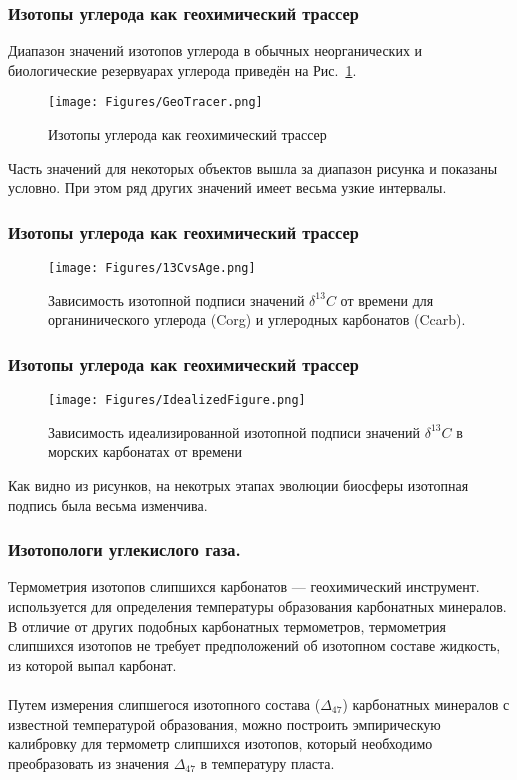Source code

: \begin{frame}
\frametitle{Изотопы углерода как геохимический трассер}


Диапазон значений изотопов углерода в обычных неорганических и
биологические резервуарах углерода приведён на Рис.~\ref{fig:GeoTracer}.
\begin{figure}[h]
	\centering
	\texttt{[image: Figures/GeoTracer.png]}
	\caption{Изотопы углерода как геохимический трассер}
	\label{fig:GeoTracer}
\end{figure}
Часть значений для некоторых объектов вышла за диапазон рисунка и показаны условно. При этом ряд других значений имеет весьма узкие интервалы.

\end{frame}


\begin{frame}
\frametitle{Изотопы углерода как геохимический трассер}

\begin{figure}[h]
	\centering
	\texttt{[image: Figures/13CvsAge.png]}
	\caption{Зависимость изотопной подписи значений $\delta^{13}C$  от времени  для органинического углерода (Corg) и углеродных карбонатов (Ccarb).}
	\label{fig:13CvsAge}
\end{figure}


\end{frame}

\begin{frame}
\frametitle{Изотопы углерода как геохимический трассер}
\begin{figure}[h]
	\centering
	\texttt{[image: Figures/IdealizedFigure.png]}
	\caption{Зависимость идеализированной изотопной подписи значений $\delta^{13}C$ в морских карбонатах от времени}
	\label{fig:IdealizedFigure}
\end{figure}

Как видно из рисунков, на некотрых этапах эволюции биосферы изотопная подпись была весьма изменчива.
\end{frame}

\begin{frame}
\frametitle{Изотопологи углекислого газа.}




Термометрия изотопов слипшихся карбонатов --- геохимический инструмент.
используется для определения температуры образования карбонатных минералов. В отличие от других подобных карбонатных
термометров, термометрия слипшихся изотопов не требует предположений об изотопном составе
жидкость, из которой выпал карбонат. \\
~\\

Путем измерения слипшегося изотопного состава ($\Delta_{47}$)
карбонатных минералов с известной температурой образования, можно построить эмпирическую калибровку для
термометр слипшихся изотопов, который необходимо преобразовать из значения $\Delta_{47}$ в температуру пласта.
\end{frame}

» **What the task asks**
Search the records above for the string "карбонатов" and copy each line that holds it.

» **Response to this exercise**
	\caption{Зависимость изотопной подписи значений $\delta^{13}C$  от времени  для органинического углерода (Corg) и углеродных карбонатов (Ccarb).}
Термометрия изотопов слипшихся карбонатов --- геохимический инструмент.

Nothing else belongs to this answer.